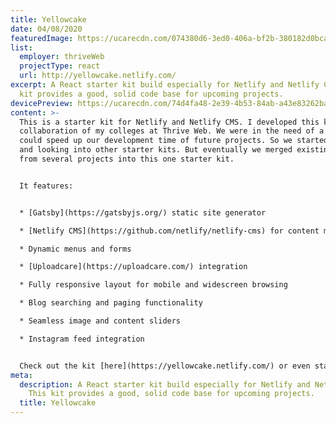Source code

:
 ```yaml
---
title: Yellowcake
date: 04/08/2020
featuredImage: https://ucarecdn.com/074380d6-3ed0-406a-bf2b-380182d0bca5/
list:
  employer: thriveWeb
  projectType: react
  url: http://yellowcake.netlify.com/
excerpt: A React starter kit build especially for Netlify and Netlify CMS. This
  kit provides a good, solid code base for upcoming projects.
devicePreview: https://ucarecdn.com/74d4fa48-2e39-4b53-84ab-a43e83262ba0/
content: >-
  This is a starter kit for Netlify and Netlify CMS. I developed this kit in
  collaboration of my colleges at Thrive Web. We were in the need of a kit that
  could speed up our development time of future projects. So we started thinking
  and looking into other starter kits. But eventually we merged existing code
  from several projects into this one starter kit.


  It features:


  * [Gatsby](https://gatsbyjs.org/) static site generator

  * [Netlify CMS](https://github.com/netlify/netlify-cms) for content management

  * Dynamic menus and forms

  * [Uploadcare](https://uploadcare.com/) integration

  * Fully responsive layout for mobile and widescreen browsing

  * Blog searching and paging functionality

  * Seamless image and content sliders

  * Instagram feed integration


  Check out the kit [here](https://yellowcake.netlify.com/) or even start your own project with it by grabbing a copy from [GitHub](https://github.com/thriveweb/yellowcake).
meta:
  description: A React starter kit build especially for Netlify and Netlify CMS.
    This kit provides a good, solid code base for upcoming projects.
  title: Yellowcake
---
```

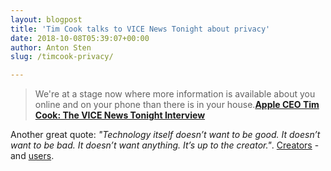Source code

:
 ```yaml
---
layout: blogpost
title: 'Tim Cook talks to VICE News Tonight about privacy'
date: 2018-10-08T05:39:07+00:00
author: Anton Sten
slug: /timcook-privacy/

---
```


>We're at a stage now where more information is available about you online and on your phone than there is in your house.**[Apple CEO Tim Cook: The VICE News Tonight Interview](https://www.youtube.com/watch?v=VD1cP8SK3Q0&feature=youtu.be)**

Another great quote: _"Technology itself doesn’t want to be good. It doesn’t want to be bad. It doesn’t want anything. It’s up to the creator."_. [Creators](https://www.antonsten.com/moral-implications-apps/) - and [users](https://www.antonsten.com/my-responsibilities/). 

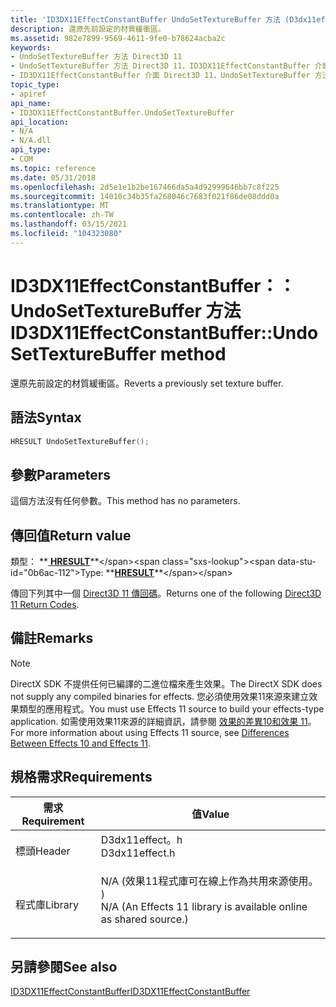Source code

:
 ```yaml
---
title: 'ID3DX11EffectConstantBuffer UndoSetTextureBuffer 方法 (D3dx11effect .h) '
description: 還原先前設定的材質緩衝區。
ms.assetid: 982e7899-9569-4611-9fe0-b78624acba2c
keywords:
- UndoSetTextureBuffer 方法 Direct3D 11
- UndoSetTextureBuffer 方法 Direct3D 11，ID3DX11EffectConstantBuffer 介面
- ID3DX11EffectConstantBuffer 介面 Direct3D 11，UndoSetTextureBuffer 方法
topic_type:
- apiref
api_name:
- ID3DX11EffectConstantBuffer.UndoSetTextureBuffer
api_location:
- N/A
- N/A.dll
api_type:
- COM
ms.topic: reference
ms.date: 05/31/2018
ms.openlocfilehash: 2d5e1e1b2be167466da5a4d92999646bb7c8f225
ms.sourcegitcommit: 14010c34b35fa268046c7683f021f86de08ddd0a
ms.translationtype: MT
ms.contentlocale: zh-TW
ms.lasthandoff: 03/15/2021
ms.locfileid: "104323080"
---
```

# <a name="id3dx11effectconstantbufferundosettexturebuffer-method"></a><span data-ttu-id="0b6ac-106">ID3DX11EffectConstantBuffer：： UndoSetTextureBuffer 方法</span><span class="sxs-lookup"><span data-stu-id="0b6ac-106">ID3DX11EffectConstantBuffer::UndoSetTextureBuffer method</span></span>

<span data-ttu-id="0b6ac-107">還原先前設定的材質緩衝區。</span><span class="sxs-lookup"><span data-stu-id="0b6ac-107">Reverts a previously set texture buffer.</span></span>

## <a name="syntax"></a><span data-ttu-id="0b6ac-108">語法</span><span class="sxs-lookup"><span data-stu-id="0b6ac-108">Syntax</span></span>


```C++
HRESULT UndoSetTextureBuffer();
```



## <a name="parameters"></a><span data-ttu-id="0b6ac-109">參數</span><span class="sxs-lookup"><span data-stu-id="0b6ac-109">Parameters</span></span>

<span data-ttu-id="0b6ac-110">這個方法沒有任何參數。</span><span class="sxs-lookup"><span data-stu-id="0b6ac-110">This method has no parameters.</span></span>

## <a name="return-value"></a><span data-ttu-id="0b6ac-111">傳回值</span><span class="sxs-lookup"><span data-stu-id="0b6ac-111">Return value</span></span>

<span data-ttu-id="0b6ac-112">類型： **[ **HRESULT**](https://msdn.microsoft.com/library/Bb401631(v=MSDN.10).aspx)**</span><span class="sxs-lookup"><span data-stu-id="0b6ac-112">Type: **[**HRESULT**](https://msdn.microsoft.com/library/Bb401631(v=MSDN.10).aspx)**</span></span>

<span data-ttu-id="0b6ac-113">傳回下列其中一個 [Direct3D 11 傳回碼](d3d11-graphics-reference-returnvalues.md)。</span><span class="sxs-lookup"><span data-stu-id="0b6ac-113">Returns one of the following [Direct3D 11 Return Codes](d3d11-graphics-reference-returnvalues.md).</span></span>

## <a name="remarks"></a><span data-ttu-id="0b6ac-114">備註</span><span class="sxs-lookup"><span data-stu-id="0b6ac-114">Remarks</span></span>

> [!Note]  
> <span data-ttu-id="0b6ac-115">DirectX SDK 不提供任何已編譯的二進位檔來產生效果。</span><span class="sxs-lookup"><span data-stu-id="0b6ac-115">The DirectX SDK does not supply any compiled binaries for effects.</span></span> <span data-ttu-id="0b6ac-116">您必須使用效果11來源來建立效果類型的應用程式。</span><span class="sxs-lookup"><span data-stu-id="0b6ac-116">You must use Effects 11 source to build your effects-type application.</span></span> <span data-ttu-id="0b6ac-117">如需使用效果11來源的詳細資訊，請參閱 [效果的差異10和效果 11](d3d11-graphics-programming-guide-effects-differences.md)。</span><span class="sxs-lookup"><span data-stu-id="0b6ac-117">For more information about using Effects 11 source, see [Differences Between Effects 10 and Effects 11](d3d11-graphics-programming-guide-effects-differences.md).</span></span>

 

## <a name="requirements"></a><span data-ttu-id="0b6ac-118">規格需求</span><span class="sxs-lookup"><span data-stu-id="0b6ac-118">Requirements</span></span>



| <span data-ttu-id="0b6ac-119">需求</span><span class="sxs-lookup"><span data-stu-id="0b6ac-119">Requirement</span></span> | <span data-ttu-id="0b6ac-120">值</span><span class="sxs-lookup"><span data-stu-id="0b6ac-120">Value</span></span> |
|--------------------|----------------------------------------------------------------------------------------------------------------------------------------------|
| <span data-ttu-id="0b6ac-121">標頭</span><span class="sxs-lookup"><span data-stu-id="0b6ac-121">Header</span></span><br/>  | <dl> <span data-ttu-id="0b6ac-122"><dt>D3dx11effect。h</dt></span><span class="sxs-lookup"><span data-stu-id="0b6ac-122"><dt>D3dx11effect.h</dt></span></span> </dl>                                                    |
| <span data-ttu-id="0b6ac-123">程式庫</span><span class="sxs-lookup"><span data-stu-id="0b6ac-123">Library</span></span><br/> | <dl> <span data-ttu-id="0b6ac-124"><dt>N/A (效果11程式庫可在線上作為共用來源使用。 ) </dt></span><span class="sxs-lookup"><span data-stu-id="0b6ac-124"><dt>N/A (An Effects 11 library is available online as shared source.)</dt></span></span> </dl> |



## <a name="see-also"></a><span data-ttu-id="0b6ac-125">另請參閱</span><span class="sxs-lookup"><span data-stu-id="0b6ac-125">See also</span></span>

<dl> <dt>

[<span data-ttu-id="0b6ac-126">ID3DX11EffectConstantBuffer</span><span class="sxs-lookup"><span data-stu-id="0b6ac-126">ID3DX11EffectConstantBuffer</span></span>](id3dx11effectconstantbuffer.md)
</dt> </dl>

 

 





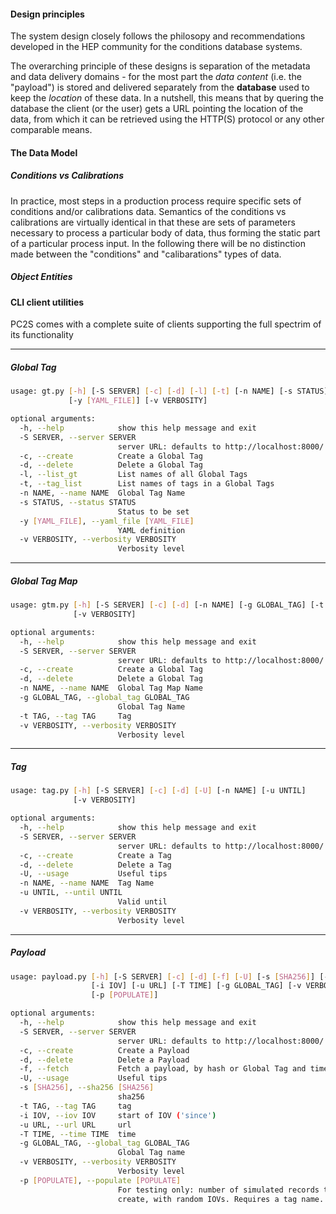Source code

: #### Design principles

The system design closely follows the philosopy and recommendations
developed in the HEP community for the conditions database systems.

The overarching principle of these designs is separation of the
metadata and data delivery domains - 
for the most part the *data content* (i.e. the "payload")
is stored and delivered separately from the **database**
used to keep the *location* of these data. In a nutshell, this means that by
quering the database the client (or the user) gets a URL pointing
the location of the data, from which it can be retrieved using
the HTTP(S) protocol or any other comparable means.

#### The Data Model
##### Conditions vs Calibrations
In practice, most steps in a production process require
specific sets of conditions and/or calibrations data. Semantics
of the conditions vs calibrations are virtually identical in that
these are sets of parameters necessary to process a particular
body of data, thus forming the static part of a particular process
input. In the following there will be no distinction made between
the "conditions" and "calibarations" types of data.

##### Object Entities


#### CLI client utilities
PC2S comes with a complete suite of clients supporting the full
spectrim of its functionality

<hr/>

##### Global Tag
```bash
usage: gt.py [-h] [-S SERVER] [-c] [-d] [-l] [-t] [-n NAME] [-s STATUS]
             [-y [YAML_FILE]] [-v VERBOSITY]

optional arguments:
  -h, --help            show this help message and exit
  -S SERVER, --server SERVER
                        server URL: defaults to http://localhost:8000/
  -c, --create          Create a Global Tag
  -d, --delete          Delete a Global Tag
  -l, --list_gt         List names of all Global Tags
  -t, --tag_list        List names of tags in a Global Tags
  -n NAME, --name NAME  Global Tag Name
  -s STATUS, --status STATUS
                        Status to be set
  -y [YAML_FILE], --yaml_file [YAML_FILE]
                        YAML definition
  -v VERBOSITY, --verbosity VERBOSITY
                        Verbosity level
```
<hr/>

##### Global Tag Map
```bash
usage: gtm.py [-h] [-S SERVER] [-c] [-d] [-n NAME] [-g GLOBAL_TAG] [-t TAG]
              [-v VERBOSITY]

optional arguments:
  -h, --help            show this help message and exit
  -S SERVER, --server SERVER
                        server URL: defaults to http://localhost:8000/
  -c, --create          Create a Global Tag
  -d, --delete          Delete a Global Tag
  -n NAME, --name NAME  Global Tag Map Name
  -g GLOBAL_TAG, --global_tag GLOBAL_TAG
                        Global Tag Name
  -t TAG, --tag TAG     Tag
  -v VERBOSITY, --verbosity VERBOSITY
                        Verbosity level
```

<hr/>

##### Tag
```bash
usage: tag.py [-h] [-S SERVER] [-c] [-d] [-U] [-n NAME] [-u UNTIL]
              [-v VERBOSITY]

optional arguments:
  -h, --help            show this help message and exit
  -S SERVER, --server SERVER
                        server URL: defaults to http://localhost:8000/
  -c, --create          Create a Tag
  -d, --delete          Delete a Tag
  -U, --usage           Useful tips
  -n NAME, --name NAME  Tag Name
  -u UNTIL, --until UNTIL
                        Valid until
  -v VERBOSITY, --verbosity VERBOSITY
                        Verbosity level
```
<hr/>

##### Payload
```bash
usage: payload.py [-h] [-S SERVER] [-c] [-d] [-f] [-U] [-s [SHA256]] [-t TAG]
                  [-i IOV] [-u URL] [-T TIME] [-g GLOBAL_TAG] [-v VERBOSITY]
                  [-p [POPULATE]]

optional arguments:
  -h, --help            show this help message and exit
  -S SERVER, --server SERVER
                        server URL: defaults to http://localhost:8000/
  -c, --create          Create a Payload
  -d, --delete          Delete a Payload
  -f, --fetch           Fetch a payload, by hash or Global Tag and time value
  -U, --usage           Useful tips
  -s [SHA256], --sha256 [SHA256]
                        sha256
  -t TAG, --tag TAG     tag
  -i IOV, --iov IOV     start of IOV ('since')
  -u URL, --url URL     url
  -T TIME, --time TIME  time
  -g GLOBAL_TAG, --global_tag GLOBAL_TAG
                        Global Tag name
  -v VERBOSITY, --verbosity VERBOSITY
                        Verbosity level
  -p [POPULATE], --populate [POPULATE]
                        For testing only: number of simulated records to
                        create, with random IOVs. Requires a tag name.
```


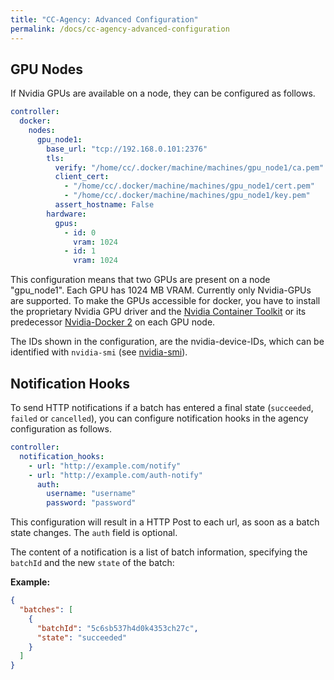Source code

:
 ```yaml
---
title: "CC-Agency: Advanced Configuration"
permalink: /docs/cc-agency-advanced-configuration
---
```



## GPU Nodes

If Nvidia GPUs are available on a node, they can be configured as follows.

```yaml
controller:
  docker:
    nodes:
      gpu_node1:
        base_url: "tcp://192.168.0.101:2376"
        tls:
          verify: "/home/cc/.docker/machine/machines/gpu_node1/ca.pem"
          client_cert:
            - "/home/cc/.docker/machine/machines/gpu_node1/cert.pem"
            - "/home/cc/.docker/machine/machines/gpu_node1/key.pem"
          assert_hostname: False
        hardware:
          gpus:
            - id: 0
              vram: 1024
            - id: 1
              vram: 1024
```

This configuration means that two GPUs are present on a node "gpu\_node1". Each GPU has 1024 MB VRAM.
Currently only Nvidia-GPUs are supported. To make the GPUs accessible for docker, you have to install the proprietary Nvidia GPU driver and the [Nvidia Container Toolkit](https://github.com/NVIDIA/nvidia-docker) or its predecessor [Nvidia-Docker 2](https://github.com/NVIDIA/nvidia-docker) on each GPU node.

The IDs shown in the configuration, are the nvidia-device-IDs, which can be identified with `nvidia-smi` (see [nvidia-smi](https://developer.nvidia.com/nvidia-system-management-interface)).


## Notification Hooks

To send HTTP notifications if a batch has entered a final state (`succeeded`, `failed` or `cancelled`), you can configure notification hooks in the agency configuration as follows.

```yaml
controller:
  notification_hooks:
    - url: "http://example.com/notify"
    - url: "http://example.com/auth-notify"
      auth:
        username: "username"
        password: "password"
```

This configuration will result in a HTTP Post to each url, as soon as a batch state changes. The `auth` field is optional.

The content of a notification is a list of batch information, specifying the `batchId` and the new `state` of the batch:


**Example:**

```json
{
  "batches": [
    {
      "batchId": "5c6sb537h4d0k4353ch27c",
      "state": "succeeded"
    }
  ]
}
```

--- --- ---

_DIRECTIONS_. Bring together all lines of the entries above in which the string "functionality" occurs.

_SOLVED PROBLEM_.
  * Blog searching and paging functionality
spectrim of its functionality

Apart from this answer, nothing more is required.